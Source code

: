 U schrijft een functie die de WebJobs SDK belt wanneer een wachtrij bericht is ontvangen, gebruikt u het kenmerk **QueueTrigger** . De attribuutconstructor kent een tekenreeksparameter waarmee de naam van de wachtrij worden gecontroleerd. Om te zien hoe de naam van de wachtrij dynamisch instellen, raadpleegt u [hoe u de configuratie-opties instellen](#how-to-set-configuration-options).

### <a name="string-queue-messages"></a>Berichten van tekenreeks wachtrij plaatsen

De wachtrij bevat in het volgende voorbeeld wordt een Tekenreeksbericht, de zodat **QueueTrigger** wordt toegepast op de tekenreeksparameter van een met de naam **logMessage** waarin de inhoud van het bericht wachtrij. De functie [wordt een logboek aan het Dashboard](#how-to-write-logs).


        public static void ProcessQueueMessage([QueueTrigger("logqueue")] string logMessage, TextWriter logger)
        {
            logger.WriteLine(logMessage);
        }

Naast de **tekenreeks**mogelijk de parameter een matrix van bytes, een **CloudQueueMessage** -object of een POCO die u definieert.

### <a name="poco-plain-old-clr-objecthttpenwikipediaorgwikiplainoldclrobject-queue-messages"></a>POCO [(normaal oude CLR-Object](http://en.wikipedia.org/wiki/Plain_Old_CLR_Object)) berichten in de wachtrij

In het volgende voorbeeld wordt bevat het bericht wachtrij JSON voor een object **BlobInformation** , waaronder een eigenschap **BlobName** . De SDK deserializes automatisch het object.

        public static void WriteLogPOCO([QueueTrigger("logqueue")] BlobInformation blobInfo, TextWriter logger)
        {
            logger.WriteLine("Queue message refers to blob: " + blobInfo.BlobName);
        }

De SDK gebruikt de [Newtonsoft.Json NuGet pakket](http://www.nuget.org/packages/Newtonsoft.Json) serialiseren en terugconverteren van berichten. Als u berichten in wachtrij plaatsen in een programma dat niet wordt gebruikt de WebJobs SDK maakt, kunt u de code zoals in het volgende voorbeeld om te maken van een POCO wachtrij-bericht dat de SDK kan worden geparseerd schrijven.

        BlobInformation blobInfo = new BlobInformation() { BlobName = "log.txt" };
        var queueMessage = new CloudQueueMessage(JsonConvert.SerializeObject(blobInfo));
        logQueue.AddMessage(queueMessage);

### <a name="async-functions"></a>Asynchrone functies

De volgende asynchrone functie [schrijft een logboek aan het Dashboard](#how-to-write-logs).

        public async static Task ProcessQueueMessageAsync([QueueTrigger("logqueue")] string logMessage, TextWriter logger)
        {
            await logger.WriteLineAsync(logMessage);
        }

# Work item
None of the records may be omitted; each is to be printed exactly.

# Your solution
Source code

: U schrijft een functie die de WebJobs SDK belt wanneer een wachtrij bericht is ontvangen, gebruikt u het kenmerk **QueueTrigger** . De attribuutconstructor kent een tekenreeksparameter waarmee de naam van de wachtrij worden gecontroleerd. Om te zien hoe de naam van de wachtrij dynamisch instellen, raadpleegt u [hoe u de configuratie-opties instellen](#how-to-set-configuration-options).

### <a name="string-queue-messages"></a>Berichten van tekenreeks wachtrij plaatsen

De wachtrij bevat in het volgende voorbeeld wordt een Tekenreeksbericht, de zodat **QueueTrigger** wordt toegepast op de tekenreeksparameter van een met de naam **logMessage** waarin de inhoud van het bericht wachtrij. De functie [wordt een logboek aan het Dashboard](#how-to-write-logs).


        public static void ProcessQueueMessage([QueueTrigger("logqueue")] string logMessage, TextWriter logger)
        {
            logger.WriteLine(logMessage);
        }

Naast de **tekenreeks**mogelijk de parameter een matrix van bytes, een **CloudQueueMessage** -object of een POCO die u definieert.

### <a name="poco-plain-old-clr-objecthttpenwikipediaorgwikiplainoldclrobject-queue-messages"></a>POCO [(normaal oude CLR-Object](http://en.wikipedia.org/wiki/Plain_Old_CLR_Object)) berichten in de wachtrij

In het volgende voorbeeld wordt bevat het bericht wachtrij JSON voor een object **BlobInformation** , waaronder een eigenschap **BlobName** . De SDK deserializes automatisch het object.

        public static void WriteLogPOCO([QueueTrigger("logqueue")] BlobInformation blobInfo, TextWriter logger)
        {
            logger.WriteLine("Queue message refers to blob: " + blobInfo.BlobName);
        }

De SDK gebruikt de [Newtonsoft.Json NuGet pakket](http://www.nuget.org/packages/Newtonsoft.Json) serialiseren en terugconverteren van berichten. Als u berichten in wachtrij plaatsen in een programma dat niet wordt gebruikt de WebJobs SDK maakt, kunt u de code zoals in het volgende voorbeeld om te maken van een POCO wachtrij-bericht dat de SDK kan worden geparseerd schrijven.

        BlobInformation blobInfo = new BlobInformation() { BlobName = "log.txt" };
        var queueMessage = new CloudQueueMessage(JsonConvert.SerializeObject(blobInfo));
        logQueue.AddMessage(queueMessage);

### <a name="async-functions"></a>Asynchrone functies

De volgende asynchrone functie [schrijft een logboek aan het Dashboard](#how-to-write-logs).

        public async static Task ProcessQueueMessageAsync([QueueTrigger("logqueue")] string logMessage, TextWriter logger)
        {
            await logger.WriteLineAsync(logMessage);
        }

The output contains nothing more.